Upcoming events

09 April 2024 16:00 till 17:00

[AN] Ivan Trapasso: Explorations in wave packet analysis

In this talk we provide a concise overview of the fundamental principles underlying harmonic analysis in phase space. The roots of this vibrant field of modern Fourier analysis are to be found at the crossroads of signal analysis, mathematical physics, representation theory and analysis of partial differential equations. The key idea is to exploit a dictionary of oscillating wave packets (or equivalently, the combined structure of translations and modulations or dilations) to investigate properties of functions, distributions and operators in terms of suitable companion phase space representations.

Addressing time and frequency/scale on the same level presents both advantages and challenges due to the uncertainty principle. In essence, time and frequency exhibit a somewhat dual nature as variables, hence the efforts to handle them concurrently are ultimately directed to keep track of the multifaceted manifestations of their entanglement. We will delve into these issues, whose origins date back to the foundations of quantum mechanics, and show how they continue to stimulate insightful research in analysis.

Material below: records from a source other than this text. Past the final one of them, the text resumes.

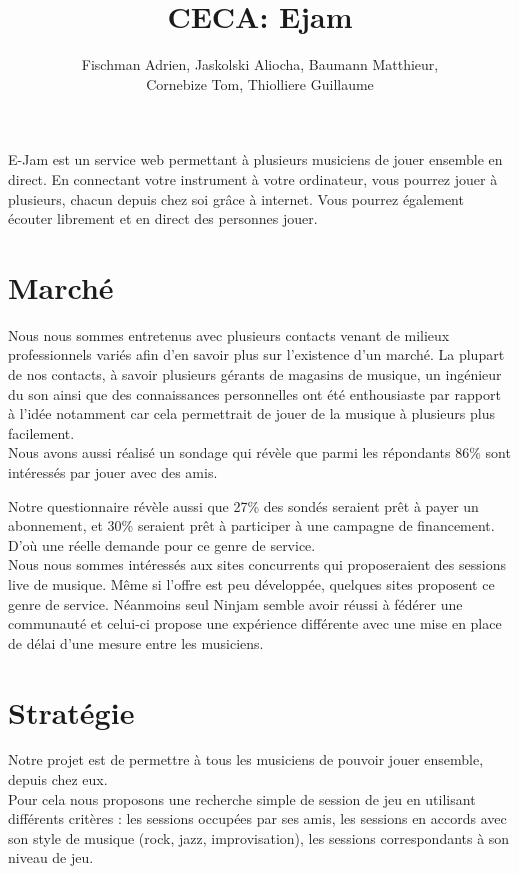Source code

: \documentclass[a4,12pt]{article}
\title{CECA: Ejam}
\author{Fischman Adrien, Jaskolski Aliocha, Baumann Matthieur,\\ Cornebize Tom, Thiolliere Guillaume}
\begin{document}
\maketitle

E-Jam est un service web permettant à plusieurs musiciens de jouer ensemble en direct.
En connectant votre instrument à votre ordinateur, vous pourrez jouer à plusieurs,
chacun depuis chez soi grâce à internet.
Vous pourrez également écouter librement et en direct des personnes jouer.

\section{Marché}

Nous nous sommes entretenus avec plusieurs contacts venant de milieux professionnels
variés afin d’en savoir plus sur l’existence d’un marché.
La plupart de nos contacts, à savoir plusieurs gérants de magasins
de musique, un ingénieur du son ainsi que des connaissances personnelles ont été
enthousiaste par rapport à l'idée notamment car cela permettrait de jouer de la musique
à plusieurs plus facilement.
\\

Nous avons aussi réalisé un sondage qui révèle que parmi les répondants
86\% sont intéressés par jouer avec des amis.

Notre questionnaire révèle aussi que 27\% des sondés seraient prêt à payer un abonnement,
et 30\% seraient prêt à participer à une campagne de financement.
D'où une réelle demande pour ce genre de service.
\\

Nous nous sommes intéressés aux sites concurrents qui proposeraient des sessions
live de musique. Même si l’offre est peu développée, quelques sites proposent ce genre de service.
Néanmoins seul Ninjam semble avoir réussi à fédérer une communauté et celui-ci propose une expérience
différente avec une mise en place de délai d'une mesure entre les musiciens.
\\

\section{Stratégie}

Notre projet est de permettre à tous les musiciens de pouvoir jouer ensemble,
depuis chez eux.
\\

Pour cela nous proposons une recherche simple de session de jeu en utilisant différents critères :
les sessions occupées par ses amis,
les sessions en accords avec son style de musique (rock, jazz, improvisation),
les sessions correspondants à son niveau de jeu.\\
\end{document}
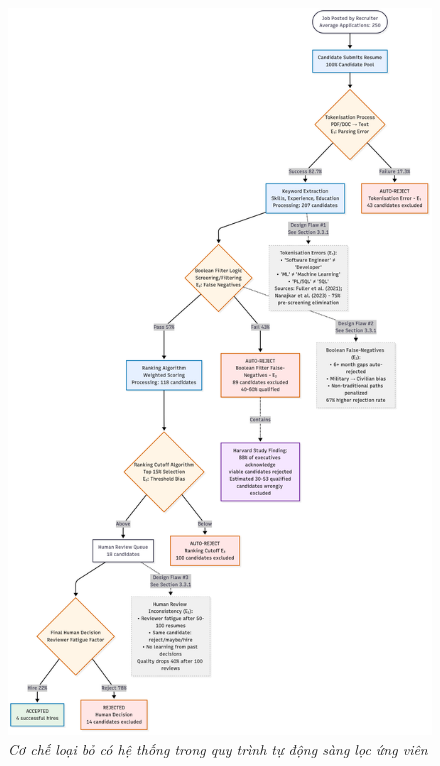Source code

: \documentclass{article}
\begin{document}
\begin{figure}[H]
    \centering
    \includegraphics[width=0.8\linewidth]{img/ats-diagram.png}
    \caption{\textit{Cơ chế loại bỏ có hệ thống trong quy trình tự động sàng lọc ứng viên}}
    \label{fig:ats-diagram}
\end{figure}
\end{document}

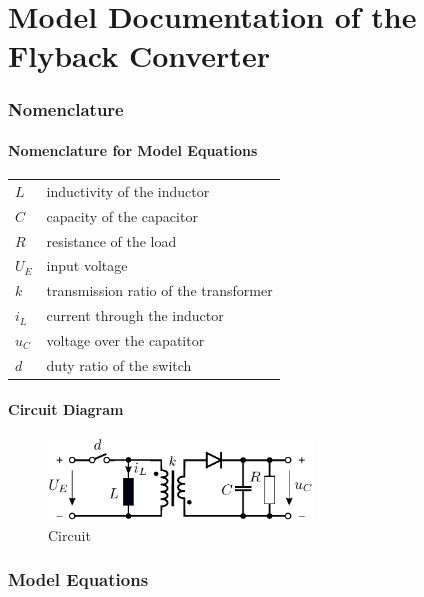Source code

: \documentclass[10pt,a4paper]{article}
\begin{document}
	\part*{Model Documentation of the \\ Flyback Converter} %
	
	
	\section{Nomenclature} %
	\subsection{Nomenclature for Model Equations} %
	
	\begin{tabular}{ll}
		$L$ & inductivity of the inductor \\
		$C$ & capacity of the capacitor \\
		$R$ & resistance of the load \\
		$U_E$ & input voltage \\
		$k$ & transmission ratio of the transformer \\
		$i_L$ & current through the inductor \\
		$u_C$ & voltage over the capatitor \\
		$d$ & duty ratio of the switch \\
			
	\end{tabular}
	 
	\subsection{Circuit Diagram}
	\begin{figure}[H]
		\centering
		\includegraphics[width=70mm]{Flyback_converter_circuit.pdf}
		\caption{Circuit}
	\end{figure}
	
	
	\section{Model Equations} %
	
\end{document}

Lastly, we will offer a taste of applications of these techniques to some problems motivated by the current challenges of data science, mostly in order to convey the message that the principles of time-frequency analysis are ubiquitous, hence adopting a phase space perspective can provide a versatile framework to explore problems from pure and applied mathematics.

19 April 2024 12:30 till 13:15

[NA] Alena Kopaničáková : Enhancing Training of Deep Neural Networks Using Multilevel and Domain Decomposition Strategies

The training of deep neural networks (DNNs) is traditionally accomplished using stochastic gradient descent or its variants. While these methods have demonstrated certain robustness and accuracy, their convergence speed deteriorates for large-scale, highly ill-conditioned, and stiff problems, such as ones arising in scientific machine learning applications. Consequently, there is a growing interest in adopting more sophisticated training strategies that can not only accelerate convergence but may also enable parallelism, convergence control, and automatic selection of certain hyper-parameters.
In this talk, we propose to enhance the training of DNNs by leveraging nonlinear multilevel and domain decomposition strategies. We will discuss how to construct a multilevel hierarchy and how to decompose the parameters of the network by exploring the structure of the DNN architecture, properties of the loss function, and characteristics of the dataset. Furthermore, the dependency on a large number of hyper-parameters will be reduced by employing a trust-region globalization strategy. The effectiveness of the proposed training strategies will be demonstrated through a series of numerical experiments from the field of image classification and physics-informed neural networks.

References:
[1] A. Kopaničáková, H. Kothari, G. Karniadakis and R. Krause. Enhancing training of physics-informed neural networks using domain-decomposition based preconditioning strategies. Under review, 2023.
[2] S. Gratton, A. Kopaničáková, and Ph. Toint. Multilevel Objective-Function-Free Optimization with an Application to Neural Networks Training. SIAM, Journal on Optimization (Accepted), 2023.
[3] A. Kopaničáková. On the use of hybrid coarse-level models in multilevel minimization methods. Domain Decomposition Methods in Science and Engineering XXVII (Accepted), 2023.
[4] A. Kopaničáková, and R. Krause. Globally Convergent Multilevel Training of Deep Residual Networks. SIAM Journal on Scientific Computing, 2022.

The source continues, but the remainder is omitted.